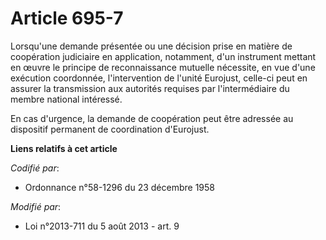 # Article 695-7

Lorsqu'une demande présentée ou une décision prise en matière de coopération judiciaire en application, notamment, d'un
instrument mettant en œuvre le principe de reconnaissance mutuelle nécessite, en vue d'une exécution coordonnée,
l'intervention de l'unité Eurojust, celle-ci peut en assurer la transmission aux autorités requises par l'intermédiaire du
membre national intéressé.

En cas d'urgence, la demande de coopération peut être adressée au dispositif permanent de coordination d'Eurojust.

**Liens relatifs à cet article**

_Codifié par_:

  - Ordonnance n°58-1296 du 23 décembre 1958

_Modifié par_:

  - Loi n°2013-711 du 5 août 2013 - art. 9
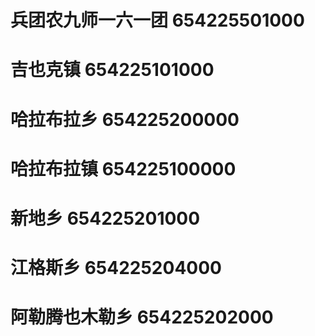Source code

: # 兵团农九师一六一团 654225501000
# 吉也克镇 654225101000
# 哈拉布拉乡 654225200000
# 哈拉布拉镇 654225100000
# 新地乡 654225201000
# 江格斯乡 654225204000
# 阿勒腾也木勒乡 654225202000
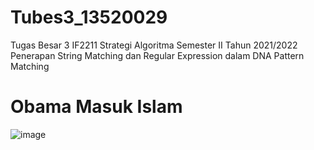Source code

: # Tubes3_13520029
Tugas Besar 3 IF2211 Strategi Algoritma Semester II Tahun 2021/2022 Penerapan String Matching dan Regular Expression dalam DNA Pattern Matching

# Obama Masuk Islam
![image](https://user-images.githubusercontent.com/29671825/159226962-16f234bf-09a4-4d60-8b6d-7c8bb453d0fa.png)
***
• INSTRUCTIONS FOR THE TASK
Your task is to show every line of the listing above containing "Eurojust".

• RESPONSE
l'intervention de l'unité Eurojust, celle-ci peut en assurer la transmission aux autorités requises par l'intermédiaire du
En cas d'urgence, la demande de coopération peut être adressée au dispositif permanent de coordination d'Eurojust.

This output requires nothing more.